=== Section Start ===

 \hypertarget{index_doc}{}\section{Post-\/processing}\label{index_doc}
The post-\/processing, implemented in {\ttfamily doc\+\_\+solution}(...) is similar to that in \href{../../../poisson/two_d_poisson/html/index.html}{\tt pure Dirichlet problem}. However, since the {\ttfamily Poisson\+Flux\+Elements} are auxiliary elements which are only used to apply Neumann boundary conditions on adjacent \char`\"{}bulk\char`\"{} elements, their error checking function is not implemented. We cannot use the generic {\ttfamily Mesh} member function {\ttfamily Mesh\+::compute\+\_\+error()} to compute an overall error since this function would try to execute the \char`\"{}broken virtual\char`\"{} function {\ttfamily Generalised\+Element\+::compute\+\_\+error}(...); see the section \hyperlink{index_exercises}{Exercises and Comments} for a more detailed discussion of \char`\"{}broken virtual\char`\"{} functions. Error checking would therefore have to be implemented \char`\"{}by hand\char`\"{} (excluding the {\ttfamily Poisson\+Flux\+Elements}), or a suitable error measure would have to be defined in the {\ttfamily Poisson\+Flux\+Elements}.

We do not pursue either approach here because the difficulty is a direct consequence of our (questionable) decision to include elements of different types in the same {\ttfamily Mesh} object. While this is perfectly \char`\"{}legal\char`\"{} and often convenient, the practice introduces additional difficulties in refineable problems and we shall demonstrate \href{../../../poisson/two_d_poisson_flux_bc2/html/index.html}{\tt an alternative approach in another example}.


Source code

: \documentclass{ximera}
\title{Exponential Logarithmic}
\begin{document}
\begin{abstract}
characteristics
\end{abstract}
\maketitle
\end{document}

=== Section End ===

# TASK TO CARRY OUT
The whole listing above should be output again exactly.

# TASK RESULT
 \hypertarget{index_doc}{}\section{Post-\/processing}\label{index_doc}
The post-\/processing, implemented in {\ttfamily doc\+\_\+solution}(...) is similar to that in \href{../../../poisson/two_d_poisson/html/index.html}{\tt pure Dirichlet problem}. However, since the {\ttfamily Poisson\+Flux\+Elements} are auxiliary elements which are only used to apply Neumann boundary conditions on adjacent \char`\"{}bulk\char`\"{} elements, their error checking function is not implemented. We cannot use the generic {\ttfamily Mesh} member function {\ttfamily Mesh\+::compute\+\_\+error()} to compute an overall error since this function would try to execute the \char`\"{}broken virtual\char`\"{} function {\ttfamily Generalised\+Element\+::compute\+\_\+error}(...); see the section \hyperlink{index_exercises}{Exercises and Comments} for a more detailed discussion of \char`\"{}broken virtual\char`\"{} functions. Error checking would therefore have to be implemented \char`\"{}by hand\char`\"{} (excluding the {\ttfamily Poisson\+Flux\+Elements}), or a suitable error measure would have to be defined in the {\ttfamily Poisson\+Flux\+Elements}.

We do not pursue either approach here because the difficulty is a direct consequence of our (questionable) decision to include elements of different types in the same {\ttfamily Mesh} object. While this is perfectly \char`\"{}legal\char`\"{} and often convenient, the practice introduces additional difficulties in refineable problems and we shall demonstrate \href{../../../poisson/two_d_poisson_flux_bc2/html/index.html}{\tt an alternative approach in another example}.


Source code

: \documentclass{ximera}
\title{Exponential Logarithmic}
\begin{document}
\begin{abstract}
characteristics
\end{abstract}
\maketitle
\end{document}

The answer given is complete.